On sait que le IIème Concile de Nicée vante « les vénérables et saintes images, tout comme les représentations de la Croix précieuse et vivifiante, qu’elles soient peintes, en mosaïque ou de quelque autre matière appropriée ». Et il recommande donc de les placer « dans les saintes églises de Dieu, sur les objets et vêtements sacrés, sur les murs et les tableaux, dans les maisons et sur les chemins, aussi bien l’image de Notre-Seigneur que celle de Notre-Dame, la toute pure et sainte Mère de Dieu, des saints anges, de tous les saints et des justes ».
Quatre obstacles empêchent cependant l’image sainte, l’icône, de rayonner la foi chrétienne : un art narcissique symptôme d’une humanité malade qui refuse sa rédemption, un esprit iconoclaste qui reste latent, et bien sûr les profanations directes comme aussi l’esprit de superstition qui rabaisse l’image sainte à de la magie.
1) L’homme est malade quand il n’est pas ouvert à Dieu, alors il ne peut prétendre devenir artiste. L’art véritable, art sacré, fait regarder vers Dieu. Saint Augustin, qui a douté longtemps avant d’accueillir la lumière de la foi, parle de son errance dans « la région de la dissimilitude », comme le prodigue perdu loin de chez lui (Confessions VII,10.16). À l’inverse, la foi souligne chez l’homme la similitude, la ressemblance et l’harmonie avec le monde divin qui l’a créé. Faisant référence à cette expression, saint Bernard dénonce le chant mal exécuté des moines comme un fiasco radical. Benoît XVI prolonge son analyse pour juger sévèrement l’art sacré indigne de son nom : « L’homme qui est créé à l’image de Dieu tombe, en conséquence de son abandon de Dieu, dans la “région de la dissimilitude”, dans un éloignement de Dieu où il ne Le reflète plus et où il devient ainsi non seulement dissemblable à Dieu, mais aussi à sa véritable nature d’homme » (au Collège des Bernardins, 12 septembre 2008).
2) L’iconoclasme des premiers siècles perdure sous diverses formes : l’islam prolonge sous nos yeux l’hérésie antique, le protestantisme dit son malaise devant les expressions débilitées de la foi et s’est raidi en violence contre le dogme et l’art sacré.
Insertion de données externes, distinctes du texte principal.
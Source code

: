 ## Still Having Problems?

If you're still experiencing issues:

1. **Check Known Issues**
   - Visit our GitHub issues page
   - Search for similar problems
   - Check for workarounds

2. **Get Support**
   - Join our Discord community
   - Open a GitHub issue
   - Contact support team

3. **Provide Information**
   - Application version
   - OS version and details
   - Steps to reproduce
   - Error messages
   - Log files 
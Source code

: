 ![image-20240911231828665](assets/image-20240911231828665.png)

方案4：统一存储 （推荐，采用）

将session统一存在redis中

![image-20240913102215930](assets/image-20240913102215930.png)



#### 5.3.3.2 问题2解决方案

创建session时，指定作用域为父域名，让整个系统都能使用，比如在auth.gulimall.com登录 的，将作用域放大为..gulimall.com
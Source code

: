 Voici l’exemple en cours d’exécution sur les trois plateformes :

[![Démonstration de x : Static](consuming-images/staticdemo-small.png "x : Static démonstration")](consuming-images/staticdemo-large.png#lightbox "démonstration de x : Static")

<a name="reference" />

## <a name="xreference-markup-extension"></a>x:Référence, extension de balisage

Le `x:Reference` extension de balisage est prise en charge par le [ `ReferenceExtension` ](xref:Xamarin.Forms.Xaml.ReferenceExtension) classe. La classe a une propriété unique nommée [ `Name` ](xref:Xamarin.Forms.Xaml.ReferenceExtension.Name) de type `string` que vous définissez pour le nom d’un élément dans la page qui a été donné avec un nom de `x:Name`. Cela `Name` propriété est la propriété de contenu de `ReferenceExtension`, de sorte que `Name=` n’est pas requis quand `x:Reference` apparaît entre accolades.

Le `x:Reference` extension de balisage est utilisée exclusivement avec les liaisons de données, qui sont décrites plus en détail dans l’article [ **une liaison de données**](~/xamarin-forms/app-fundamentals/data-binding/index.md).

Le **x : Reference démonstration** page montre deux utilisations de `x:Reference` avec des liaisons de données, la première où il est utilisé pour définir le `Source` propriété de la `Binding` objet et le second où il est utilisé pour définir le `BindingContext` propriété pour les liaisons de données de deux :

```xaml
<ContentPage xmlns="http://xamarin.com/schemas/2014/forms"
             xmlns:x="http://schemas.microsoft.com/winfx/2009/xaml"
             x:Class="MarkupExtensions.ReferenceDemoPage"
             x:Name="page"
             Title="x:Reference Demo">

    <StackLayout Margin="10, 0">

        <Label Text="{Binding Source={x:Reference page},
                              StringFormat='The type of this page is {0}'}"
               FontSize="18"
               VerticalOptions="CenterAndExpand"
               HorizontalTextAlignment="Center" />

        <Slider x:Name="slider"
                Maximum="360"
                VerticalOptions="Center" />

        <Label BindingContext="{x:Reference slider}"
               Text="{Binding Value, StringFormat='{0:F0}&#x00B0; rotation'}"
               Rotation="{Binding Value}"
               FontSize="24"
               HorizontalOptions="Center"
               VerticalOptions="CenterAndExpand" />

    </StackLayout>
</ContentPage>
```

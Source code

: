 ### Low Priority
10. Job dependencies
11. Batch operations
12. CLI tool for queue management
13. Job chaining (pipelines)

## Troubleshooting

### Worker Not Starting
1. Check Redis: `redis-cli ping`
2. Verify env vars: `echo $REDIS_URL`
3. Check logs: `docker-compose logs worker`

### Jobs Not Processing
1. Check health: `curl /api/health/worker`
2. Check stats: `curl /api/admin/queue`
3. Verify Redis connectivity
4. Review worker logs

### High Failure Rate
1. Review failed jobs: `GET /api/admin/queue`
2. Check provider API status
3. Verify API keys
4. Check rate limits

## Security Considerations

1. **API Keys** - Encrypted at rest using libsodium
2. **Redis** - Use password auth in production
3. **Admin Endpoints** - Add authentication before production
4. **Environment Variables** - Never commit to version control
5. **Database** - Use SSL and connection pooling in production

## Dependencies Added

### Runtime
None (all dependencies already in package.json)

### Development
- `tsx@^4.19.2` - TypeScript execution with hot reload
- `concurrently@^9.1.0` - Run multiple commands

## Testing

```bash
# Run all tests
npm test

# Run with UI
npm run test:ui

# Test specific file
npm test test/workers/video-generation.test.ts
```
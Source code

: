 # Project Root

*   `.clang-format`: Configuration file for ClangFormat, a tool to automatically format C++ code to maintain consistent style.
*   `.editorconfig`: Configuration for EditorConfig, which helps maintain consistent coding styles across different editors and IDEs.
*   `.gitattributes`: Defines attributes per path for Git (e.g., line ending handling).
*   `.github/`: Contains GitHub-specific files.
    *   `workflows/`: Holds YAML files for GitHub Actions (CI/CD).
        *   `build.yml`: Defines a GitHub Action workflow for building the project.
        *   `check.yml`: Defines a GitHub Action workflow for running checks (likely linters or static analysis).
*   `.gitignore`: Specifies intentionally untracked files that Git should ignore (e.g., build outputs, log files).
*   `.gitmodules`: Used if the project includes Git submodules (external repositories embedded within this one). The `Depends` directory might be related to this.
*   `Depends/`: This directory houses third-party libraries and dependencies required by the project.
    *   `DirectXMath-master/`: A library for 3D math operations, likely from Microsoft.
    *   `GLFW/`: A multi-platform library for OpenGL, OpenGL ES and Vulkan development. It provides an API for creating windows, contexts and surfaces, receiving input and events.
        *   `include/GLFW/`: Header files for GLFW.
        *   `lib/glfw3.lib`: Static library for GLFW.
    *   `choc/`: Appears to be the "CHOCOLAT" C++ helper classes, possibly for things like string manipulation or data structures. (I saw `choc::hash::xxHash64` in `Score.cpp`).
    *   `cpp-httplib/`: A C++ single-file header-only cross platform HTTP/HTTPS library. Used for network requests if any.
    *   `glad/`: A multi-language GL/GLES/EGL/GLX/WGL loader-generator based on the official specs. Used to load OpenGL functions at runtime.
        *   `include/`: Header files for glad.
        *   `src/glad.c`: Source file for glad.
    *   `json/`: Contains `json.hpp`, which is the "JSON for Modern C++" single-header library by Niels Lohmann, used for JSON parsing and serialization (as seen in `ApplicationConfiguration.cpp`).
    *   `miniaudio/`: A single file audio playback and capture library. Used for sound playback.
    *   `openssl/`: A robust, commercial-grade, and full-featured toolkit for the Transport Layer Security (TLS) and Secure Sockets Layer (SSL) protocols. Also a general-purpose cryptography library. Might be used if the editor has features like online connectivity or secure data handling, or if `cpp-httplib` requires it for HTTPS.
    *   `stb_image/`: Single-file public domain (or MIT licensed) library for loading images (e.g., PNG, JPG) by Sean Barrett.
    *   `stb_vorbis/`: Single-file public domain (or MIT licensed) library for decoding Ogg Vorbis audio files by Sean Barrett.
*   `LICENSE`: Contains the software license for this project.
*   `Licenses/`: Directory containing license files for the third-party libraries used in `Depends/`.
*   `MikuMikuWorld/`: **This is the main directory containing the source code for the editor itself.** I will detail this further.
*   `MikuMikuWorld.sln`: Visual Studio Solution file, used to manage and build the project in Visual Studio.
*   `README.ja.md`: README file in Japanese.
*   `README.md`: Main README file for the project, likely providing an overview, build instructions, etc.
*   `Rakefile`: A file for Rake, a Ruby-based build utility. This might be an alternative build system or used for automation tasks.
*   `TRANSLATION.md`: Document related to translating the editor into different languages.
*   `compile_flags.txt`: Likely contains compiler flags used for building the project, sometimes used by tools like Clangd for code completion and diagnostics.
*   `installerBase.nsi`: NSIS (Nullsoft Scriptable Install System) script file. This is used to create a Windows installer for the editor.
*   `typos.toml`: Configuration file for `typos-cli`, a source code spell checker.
Il y a aussi des méprises et des erreurs de traduction concernant Nicée II dont souffrit Charlemagne : mal traduit, le respect dû aux images sacrées devenait dans les libri carolini l’adoration pure et simple, laquelle devrait être alors refusée à juste titre. L’abside de l’église carolingienne de Germiny-des-Prés n’a pas le Christ Pantocrator ; à la place, l’arche d’alliance est un signe muet de la présence de Dieu. Pourtant, le dommage est redoutable, car la vénération (comme aussi l’offense, hélas) de l’image remonte au Prototype, Notre-Seigneur, Notre-Dame ou les Saints.
3) Car, en effet, il y a des profanations directes. Ainsi, voici peu d’années, la Pietà de Michel-Ange, dans la basilique Saint-Pierre, fut attaquée directement (elle est désormais protégée) ; lors de l’invasion suédoise de la Pologne, un soldat défigura l’icône de Czestochowa qui garde ses stigmates comme un plaidoyer muet et éloquent à la fois du respect et du sérieux que mérite l’art sacré.
4) Le dernier obstacle est plus difficile à délimiter. La superstition est réellement répréhensible. Le Catéchisme (2110s) la définit ainsi : « La superstition représente en quelque sorte un excès pervers de religion… Elle est la déviation du sentiment religieux et des pratiques qu’il impose. Elle peut affecter aussi le culte que nous rendons au vrai Dieu, par exemple, lorsqu’on attribue une importance en quelque sorte magique à certaines pratiques, par ailleurs légitimes ou nécessaires ». Cela est facile à définir, le délimiter est plus délicat : face à une réprobation abstraite des gestes de la dévotion populaire, le Magistère, surtout depuis saint Jean-Paul II, défend la dévotion populaire qui fait toucher et regarder la grotte de Lourdes, caresser le fauteuil de la Chapelle miraculeuse, etc. Dans l’Exhortation Marialis Cultus, le bienheureux Paul VI fut le premier à défendre la piété des « petits ». L’ambiance Nouvel Age de notre société relativiste requiert pourtant un bon discernement. Hyper-cérébral comme on l’a rendu, l’homo post modernus a besoin de la douceur de la Révélation divine pour apaiser sa sensibilité triturée et abîmée. Le futur Benoît XVI associait la joie au baroque malgré les préventions qu’il subit : « Le Siècle des Lumières perdit sa joie en perdant la foi » (L’esprit de la liturgie, p. 106). La foi des simples saura toujours se réjouir des splendeurs divines dans l’art sacré.